Mortimer Wheeler Adventurer in Archaeology

John Bintliff on a study of the most famous 20th-century archaeologist.

John Bintliff | Published in
  • Mortimer Wheeler Adventurer in Archaeology
    Jacquetta Hawkes. 387 pp. (Weidenfeld and Nicolson, 1982)
The late David Clarke tried to teach archaeologists that the subject was barely on the threshold of a serious discipline. It relied too often on intuitive, untested procedures to derive a kind of pseudo-history from the ambiguous and fragmentary results of excavation. In the early 1970s, he announced that archaeology was apparently on the brink of disciplinary 'critical self-consciousness', when the weaknesses of its birth-throes would be revealed and rejected for a new, truly scientific rigour at every level of investigation from the individual dig to the general historical synthesis of subcontinents.
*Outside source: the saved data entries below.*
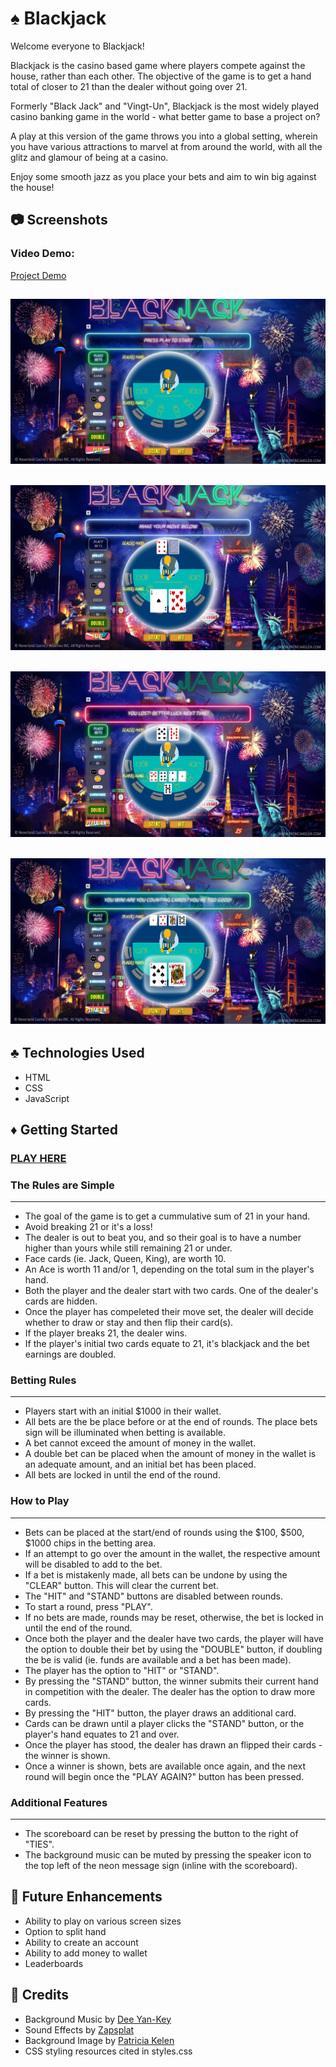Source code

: # :spades: Blackjack 

Welcome everyone to Blackjack!

Blackjack is the casino based game where players compete against the house, rather than each other. The objective of the game is to get a hand total of closer to 21 than the dealer without going over 21.

Formerly "Black Jack" and "Vingt-Un", Blackjack is the most widely played casino banking game in the world - what better game to base a project on?

A play at this version of the game throws you into a global setting, wherein you have various attractions to marvel at from around the world, with all the glitz and glamour of being at a casino.

Enjoy some smooth jazz as you place your bets and aim to win big against the house!

## :camera: Screenshots

### Video Demo:

[Project Demo](https://youtu.be/phWlv0cd0KA)

![Alt text](https://github.com/CharlesAta/Blackjack/blob/master/assets/imgs/OpeningScreen.png?raw=true)
---
![Alt text](https://github.com/CharlesAta/Blackjack/blob/master/assets/imgs/MiddleRound.png?raw=true)
---
![Alt text](https://github.com/CharlesAta/Blackjack/blob/master/assets/imgs/Loss.png?raw=true)
---
![Alt text](https://github.com/CharlesAta/Blackjack/blob/master/assets/imgs/Win.png?raw=true)
---

## :clubs: Technologies Used 

- HTML
- CSS
- JavaScript

## :diamonds: Getting Started 

### [PLAY HERE](https://charlesata.github.io/Blackjack/)

### The Rules are Simple
---
- The goal of the game is to get a cummulative sum of 21 in your hand.
- Avoid breaking 21 or it's a loss!
- The dealer is out to beat you, and so their goal is to have a number higher than yours while still remaining 21 or under.
- Face cards (ie. Jack, Queen, King), are worth 10.
- An Ace is worth 11 and/or 1, depending on the total sum in the player's hand.
- Both the player and the dealer start with two cards. One of the dealer's cards are hidden.
- Once the player has compeleted their move set, the dealer will decide whether to draw or stay and then flip their card(s).
- If the player breaks 21, the dealer wins.
- If the player's initial two cards equate to 21, it's blackjack and the bet earnings are doubled.

### Betting Rules
---
- Players start with an initial $1000 in their wallet.
- All bets are the be place before or at the end of rounds. The place bets sign will be illuminated when betting is available.
- A bet cannot exceed the amount of money in the wallet.
- A double bet can be placed when the amount of money in the wallet is an adequate amount, and an initial bet has been placed.
- All bets are locked in until the end of the round.

### How to Play
---
- Bets can be placed at the start/end of rounds using the $100, $500, $1000 chips in the betting area.
- If an attempt to go over the amount in the wallet, the respective amount will be disabled to add to the bet.
- If a bet is mistakenly made, all bets can be undone by using the "CLEAR" button. This will clear the current bet.
- The "HIT" and "STAND" buttons are disabled between rounds.
- To start a round, press "PLAY".
- If no bets are made, rounds may be reset, otherwise, the bet is locked in until the end of the round.
- Once both the player and the dealer have two cards, the player will have the option to double their bet by using the "DOUBLE" button, if doubling the be is valid (ie. funds are available and a bet has been made).
- The player has the option to "HIT" or "STAND".
- By pressing the "STAND" button, the winner submits their current hand in competition with the dealer. The dealer has the option to draw more cards.
- By pressing the "HIT" button, the player draws an additional card.
- Cards can be drawn until a player clicks the "STAND" button, or the player's hand equates to 21 and over.
- Once the player has stood, the dealer has drawn an flipped their cards - the winner is shown.
- Once a winner is shown, bets are available once again, and the next round will begin once the "PLAY AGAIN?" button has been pressed.

### Additional Features
---
- The scoreboard can be reset by pressing the button to the right of "TIES".
- The background music can be muted by pressing the speaker icon to the top left of the neon message sign (inline with the scoreboard).

## :pencil: Future Enhancements

- Ability to play on various screen sizes
- Option to split hand
- Ability to create an account
- Ability to add money to wallet
- Leaderboards

## :pray: Credits
- Background Music by [Dee Yan-Key](https://freemusicarchive.org/music/Dee_Yan-Key)
- Sound Effects by [Zapsplat](https://www.zapsplat.com/)
- Background Image by [Patricia Kelen](https://www.artstation.com/artwork/gJOXRE)
- CSS styling resources cited in styles.css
But that archaeological community in Europe was splitting into two factions: the 'Traditionalists' who spurned this weak-kneed obeisance before that distant goal of hard science, digging the moat deeper round imaginative, humanistic insight as the basic procedure for archaeology; and the 'New Archaeologists' who strove to put into practice the levelling tendencies of Clarke and his victorious allies in the United States. Today the slit-trenches are still occupied, the Old Guard are being scythed away by Time rather than force of argument. Into this company of Traditionalists, and as representatives of the vanished many and the remaining few, we can refer Wheeler, and his biographer and sympathiser, Jacquetta Hawkes, faithful to the cause to the bitter end.